Health care organizations and physician groups will vie for the attention of state lawmakers this week, as thousands of health care lobbyists travel to Albany to weigh in on Governor Spitzer’s health care agenda.

The main physician group in New York, the Medical Society of the State of New York, expects nearly 2,000 doctors to travel to the state capital tomorrow to attempt to impress on legislators the need for medical liability reform. The group has chartered 20 buses to transport doctors from around the state, and organizers said obstetricians from Lenox Hill Hospital plan to leave behind a skeleton staff of doctors to handle emergency cases.

“The sheer numbers that we’re expecting are proof positive of the urgency that the physicians of the state of New York feel,” the group’s executive vice president, Rick Abrams, said.

In July, the Insurance Department increased liability insurance rates by 14%, a rate doctors said is not sustainable. A medical malpractice insurance task force convened by Mr.

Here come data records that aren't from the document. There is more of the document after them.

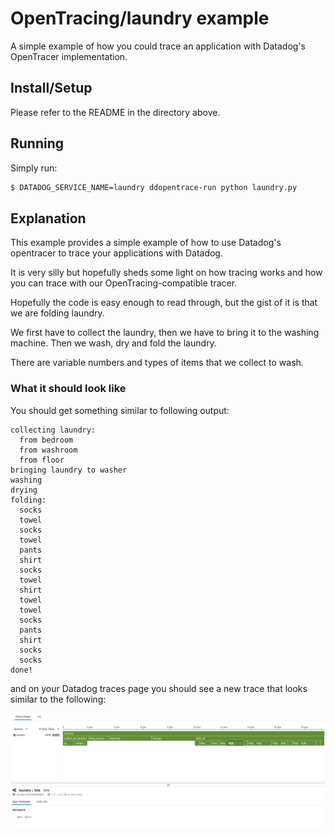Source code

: # OpenTracing/laundry example

A simple example of how you could trace an application with Datadog's OpenTracer
implementation.

## Install/Setup

Please refer to the README in the directory above.


## Running

Simply run:

```sh
$ DATADOG_SERVICE_NAME=laundry ddopentrace-run python laundry.py
```

## Explanation

This example provides a simple example of how to use Datadog's opentracer to
trace your applications with Datadog.

It is very silly but hopefully sheds some light on how tracing works and how you
can trace with our OpenTracing-compatible tracer.

Hopefully the code is easy enough to read through, but the gist of it is that we
are folding laundry.

We first have to collect the laundry, then we have to bring it to the washing
machine. Then we wash, dry and fold the laundry.

There are variable numbers and types of items that we collect to wash.


### What it should look like

You should get something similar to following output:

```
collecting laundry:
  from bedroom
  from washroom
  from floor
bringing laundry to washer
washing
drying
folding:
  socks
  towel
  socks
  towel
  pants
  shirt
  socks
  towel
  shirt
  towel
  towel
  socks
  pants
  shirt
  socks
  socks
done!
```

and on your Datadog traces page you should see a new trace that looks similar to
the following:

![Screenshot of Trace](resources/trace.png "Resulting Trace")
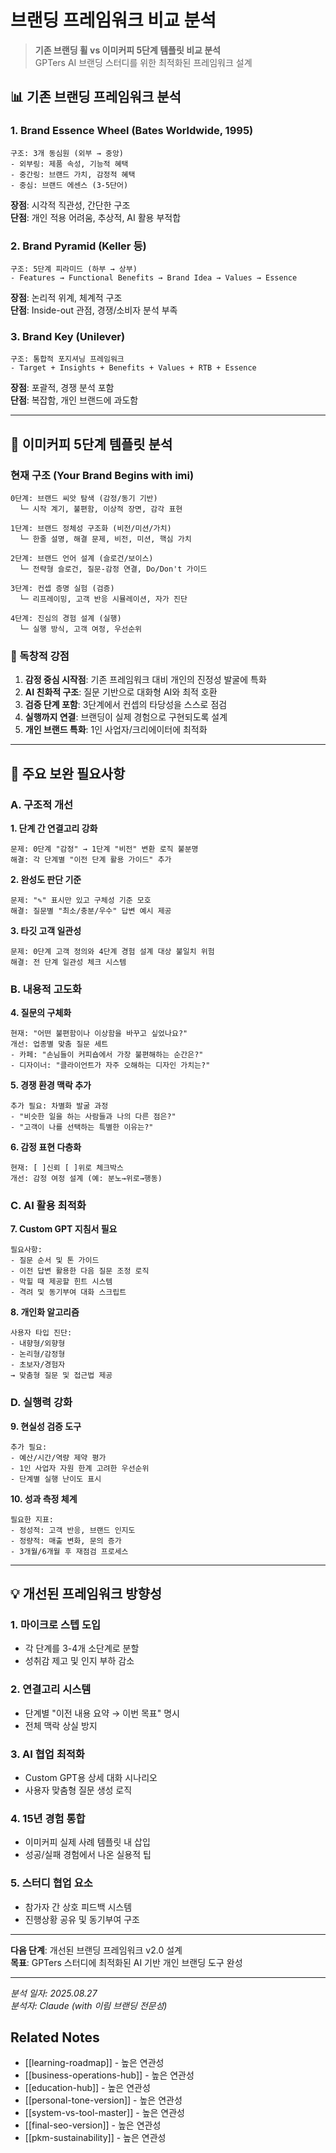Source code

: # 브랜딩 프레임워크 비교 분석

> **기존 브랜딩 휠 vs 이미커피 5단계 템플릿 비교 분석**  
> GPTers AI 브랜딩 스터디를 위한 최적화된 프레임워크 설계

## 📊 기존 브랜딩 프레임워크 분석

### 1. Brand Essence Wheel (Bates Worldwide, 1995)
```
구조: 3개 동심원 (외부 → 중앙)
- 외부링: 제품 속성, 기능적 혜택
- 중간링: 브랜드 가치, 감정적 혜택  
- 중심: 브랜드 에센스 (3-5단어)
```

**장점**: 시각적 직관성, 간단한 구조  
**단점**: 개인 적용 어려움, 추상적, AI 활용 부적합

### 2. Brand Pyramid (Keller 등)
```
구조: 5단계 피라미드 (하부 → 상부)
- Features → Functional Benefits → Brand Idea → Values → Essence
```

**장점**: 논리적 위계, 체계적 구조  
**단점**: Inside-out 관점, 경쟁/소비자 분석 부족

### 3. Brand Key (Unilever)
```
구조: 통합적 포지셔닝 프레임워크
- Target + Insights + Benefits + Values + RTB + Essence
```

**장점**: 포괄적, 경쟁 분석 포함  
**단점**: 복잡함, 개인 브랜드에 과도함

---

## 🎯 이미커피 5단계 템플릿 분석

### 현재 구조 (Your Brand Begins with imi)

```
0단계: 브랜드 씨앗 탐색 (감정/동기 기반)
  └─ 시작 계기, 불편함, 이상적 장면, 감각 표현

1단계: 브랜드 정체성 구조화 (비전/미션/가치)
  └─ 한줄 설명, 해결 문제, 비전, 미션, 핵심 가치

2단계: 브랜드 언어 설계 (슬로건/보이스)
  └─ 전략형 슬로건, 질문-감정 연결, Do/Don't 가이드

3단계: 컨셉 증명 실험 (검증)
  └─ 리프레이밍, 고객 반응 시뮬레이션, 자가 진단

4단계: 진심의 경험 설계 (실행)
  └─ 실행 방식, 고객 여정, 우선순위
```

### 🌟 독창적 강점

1. **감정 중심 시작점**: 기존 프레임워크 대비 개인의 진정성 발굴에 특화
2. **AI 친화적 구조**: 질문 기반으로 대화형 AI와 최적 호환
3. **검증 단계 포함**: 3단계에서 컨셉의 타당성을 스스로 점검
4. **실행까지 연결**: 브랜딩이 실제 경험으로 구현되도록 설계
5. **개인 브랜드 특화**: 1인 사업자/크리에이터에 최적화

---

## 🔴 주요 보완 필요사항

### A. 구조적 개선

**1. 단계 간 연결고리 강화**
```
문제: 0단계 "감정" → 1단계 "비전" 변환 로직 불분명
해결: 각 단계별 "이전 단계 활용 가이드" 추가
```

**2. 완성도 판단 기준**
```
문제: "✎" 표시만 있고 구체성 기준 모호
해결: 질문별 "최소/충분/우수" 답변 예시 제공
```

**3. 타깃 고객 일관성**
```
문제: 0단계 고객 정의와 4단계 경험 설계 대상 불일치 위험
해결: 전 단계 일관성 체크 시스템
```

### B. 내용적 고도화

**4. 질문의 구체화**
```
현재: "어떤 불편함이나 이상함을 바꾸고 싶었나요?"
개선: 업종별 맞춤 질문 세트
- 카페: "손님들이 커피숍에서 가장 불편해하는 순간은?"
- 디자이너: "클라이언트가 자주 오해하는 디자인 가치는?"
```

**5. 경쟁 환경 맥락 추가**
```
추가 필요: 차별화 발굴 과정
- "비슷한 일을 하는 사람들과 나의 다른 점은?"
- "고객이 나를 선택하는 특별한 이유는?"
```

**6. 감정 표현 다층화**
```
현재: [ ]신뢰 [ ]위로 체크박스
개선: 감정 여정 설계 (예: 분노→위로→행동)
```

### C. AI 활용 최적화

**7. Custom GPT 지침서 필요**
```
필요사항:
- 질문 순서 및 톤 가이드
- 이전 답변 활용한 다음 질문 조정 로직  
- 막힐 때 제공할 힌트 시스템
- 격려 및 동기부여 대화 스크립트
```

**8. 개인화 알고리즘**
```
사용자 타입 진단:
- 내향형/외향형
- 논리형/감정형  
- 초보자/경험자
→ 맞춤형 질문 및 접근법 제공
```

### D. 실행력 강화

**9. 현실성 검증 도구**
```
추가 필요:
- 예산/시간/역량 제약 평가
- 1인 사업자 자원 한계 고려한 우선순위
- 단계별 실행 난이도 표시
```

**10. 성과 측정 체계**
```
필요한 지표:
- 정성적: 고객 반응, 브랜드 인지도
- 정량적: 매출 변화, 문의 증가
- 3개월/6개월 후 재점검 프로세스
```

---

## 💡 개선된 프레임워크 방향성

### 1. 마이크로 스텝 도입
- 각 단계를 3-4개 소단계로 분할
- 성취감 제고 및 인지 부하 감소

### 2. 연결고리 시스템
- 단계별 "이전 내용 요약 → 이번 목표" 명시
- 전체 맥락 상실 방지

### 3. AI 협업 최적화  
- Custom GPT용 상세 대화 시나리오
- 사용자 맞춤형 질문 생성 로직

### 4. 15년 경험 통합
- 이미커피 실제 사례 템플릿 내 삽입
- 성공/실패 경험에서 나온 실용적 팁

### 5. 스터디 협업 요소
- 참가자 간 상호 피드백 시스템
- 진행상황 공유 및 동기부여 구조

---

**다음 단계**: 개선된 브랜딩 프레임워크 v2.0 설계  
**목표**: GPTers 스터디에 최적화된 AI 기반 개인 브랜딩 도구 완성

---

*분석 일자: 2025.08.27*  
*분석자: Claude (with 이림 브랜딩 전문성)*

## Related Notes
- [[learning-roadmap]] - 높은 연관성
- [[business-operations-hub]] - 높은 연관성
- [[education-hub]] - 높은 연관성
- [[personal-tone-version]] - 높은 연관성
- [[system-vs-tool-master]] - 높은 연관성
- [[final-seo-version]] - 높은 연관성
- [[pkm-sustainability]] - 높은 연관성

Spitzer was expected to make recommendations for changes by the end of 2007, but in the absence of recommendations, the physician group is planning to rally on the steps of the Capitol to “express our frustration and anger at what we’re facing,” the group’s president and a doctor of osteopathic medicine, Robert Goldberg, said.

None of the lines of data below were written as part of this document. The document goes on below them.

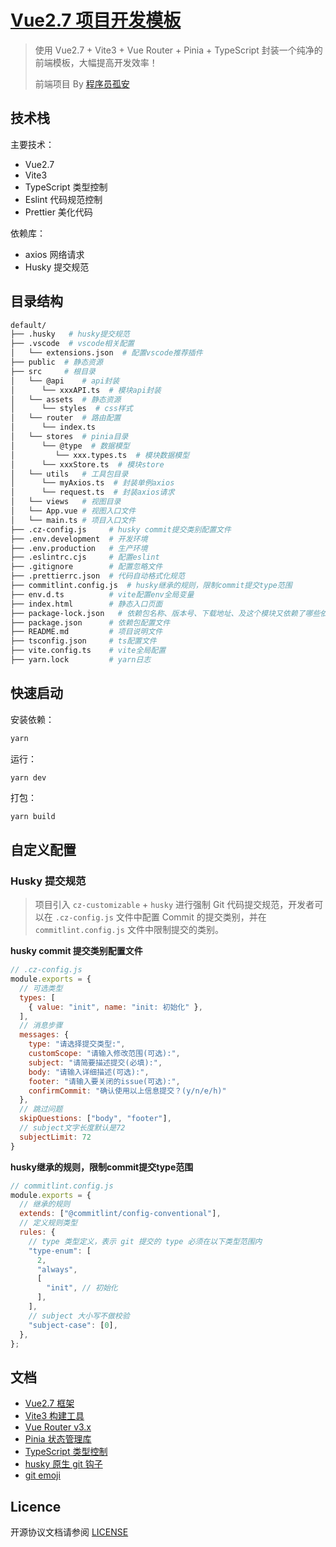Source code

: # [Vue2.7 项目开发模板](https://github.com/wangsirXY/vue-template/commits/vue2.7) 

> 使用 Vue2.7 + Vite3 + Vue Router + Pinia + TypeScript 封装一个纯净的前端模板，大幅提高开发效率！
>
> 前端项目 By [程序员孤安](https://github.com/wangsirXY) 

## 技术栈

主要技术：

- Vue2.7
- Vite3
- TypeScript 类型控制
- Eslint 代码规范控制
- Prettier 美化代码

依赖库：

- axios 网络请求
- Husky 提交规范

## 目录结构

```bash
default/
├── .husky   # husky提交规范
├── .vscode  # vscode相关配置
│   └── extensions.json  # 配置vscode推荐插件
├── public  # 静态资源
├── src     # 根目录
│   └── @api    # api封装
│      └── xxxAPI.ts  # 模块api封装
│   └── assets  # 静态资源
│      └── styles  # css样式
│   └── router  # 路由配置
│      └── index.ts
│   └── stores  # pinia目录
│      └── @type  # 数据模型
│         └── xxx.types.ts  # 模块数据模型
│      └── xxxStore.ts  # 模块store
│   └── utils   # 工具包目录
│      └── myAxios.ts  # 封装单例axios
│      └── request.ts  # 封装axios请求
│   └── views   # 视图目录
│   └── App.vue # 视图入口文件
│   └── main.ts # 项目入口文件
├── .cz-config.js     # husky commit提交类别配置文件
├── .env.development  # 开发环境
├── .env.production   # 生产环境
├── .eslintrc.cjs     # 配置eslint
├── .gitignore        # 配置忽略文件
├── .prettierrc.json  # 代码自动格式化规范
├── commitlint.config.js  # husky继承的规则，限制commit提交type范围
├── env.d.ts          # vite配置env全局变量
├── index.html        # 静态入口页面
├── package-lock.json	# 依赖包名称、版本号、下载地址、及这个模块又依赖了哪些依赖
├── package.json      # 依赖包配置文件
├── README.md         # 项目说明文件
├── tsconfig.json     # ts配置文件
├── vite.config.ts    # vite全局配置
├── yarn.lock         # yarn日志
```

## 快速启动

安装依赖：

```bash
yarn
```

运行：

```bah
yarn dev
```

打包：

```bash
yarn build
```

## 自定义配置

### Husky 提交规范

> 项目引入 `cz-customizable` + `husky` 进行强制 Git 代码提交规范，开发者可以在 `.cz-config.js` 文件中配置 Commit 的提交类别，并在 `commitlint.config.js` 文件中限制提交的类别。

**husky commit 提交类别配置文件**

```js
// .cz-config.js
module.exports = {
  // 可选类型
  types: [
    { value: "init", name: "init: 初始化" },
  ],
  // 消息步骤
  messages: {
    type: "请选择提交类型:",
    customScope: "请输入修改范围(可选):",
    subject: "请简要描述提交(必填):",
    body: "请输入详细描述(可选):",
    footer: "请输入要关闭的issue(可选):",
    confirmCommit: "确认使用以上信息提交？(y/n/e/h)"
  },
  // 跳过问题
  skipQuestions: ["body", "footer"],
  // subject文字长度默认是72
  subjectLimit: 72
}
```

**husky继承的规则，限制commit提交type范围**

```js
// commitlint.config.js
module.exports = {
  // 继承的规则
  extends: ["@commitlint/config-conventional"],
  // 定义规则类型
  rules: {
    // type 类型定义，表示 git 提交的 type 必须在以下类型范围内
    "type-enum": [
      2,
      "always",
      [
        "init", // 初始化
      ],
    ],
    // subject 大小写不做校验
    "subject-case": [0],
  },
};
```

## 文档

- [Vue2.7 框架](https://blog.vuejs.org/posts/vue-2-7-beta) 
- [Vite3 构建工具](https://vitejs.cn/) 
- [Vue Router v3.x](https://v3.router.vuejs.org/zh/) 
- [Pinia 状态管理库](https://pinia.vuejs.org/) 
- [TypeScript 类型控制](https://www.tslang.cn/index.html) 
- [husky 原生 git 钩子](https://typicode.github.io/husky/#/) 
- [git emoji](https://gitmoji.dev/) 

## Licence

开源协议文档请参阅 [LICENSE](https://github.com/liyupi/app-template/blob/master/LICENSE)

Even as doctors take up the issue of medical liability, other groups plan to lobby legislators on elements of Mr. Spitzer’s 2008-09 budget in advance of the April 1 budget deadline.

In January, Mr. Spitzer outlined a health care agenda that would expand health insurance coverage to uninsured children and shift resources to primary care settings.

The budget planned to achieve $980 million in health care savings by controlling the cost of prescription drugs, taxing HMOs, reforming hospital reimbursement for inpatient care, and cracking down on Medicaid fraud.

On Wednesday, the Healthcare Association of New York State will hold an advocacy day in Albany. Representatives from the Greater New York Hospital Association are expected to take part. While the industry’s response to this year’s budget was markedly more favorable than it was last year, some have expressed concern about spending cuts that are meant to achieve savings, such as cuts to health care providers. They also said the impact on hospitals is not fully understood, even thought the budget deadline is weeks away.

At the same time, primary care advocates, who are expected to converge on Albany today, plan to back a shift in resources to outpatient and primary care settings. “A lot of us have known for a long time that we should be providing more funding and more focus to outpatient care and preventive care,” the director of New York City policy for the Community Health Care Association of New York State, Darryl Ng, said.

Mr. Ng said the group anticipates nearly 500 advocates to travel to Albany for a series of briefings and meetings with legislators today.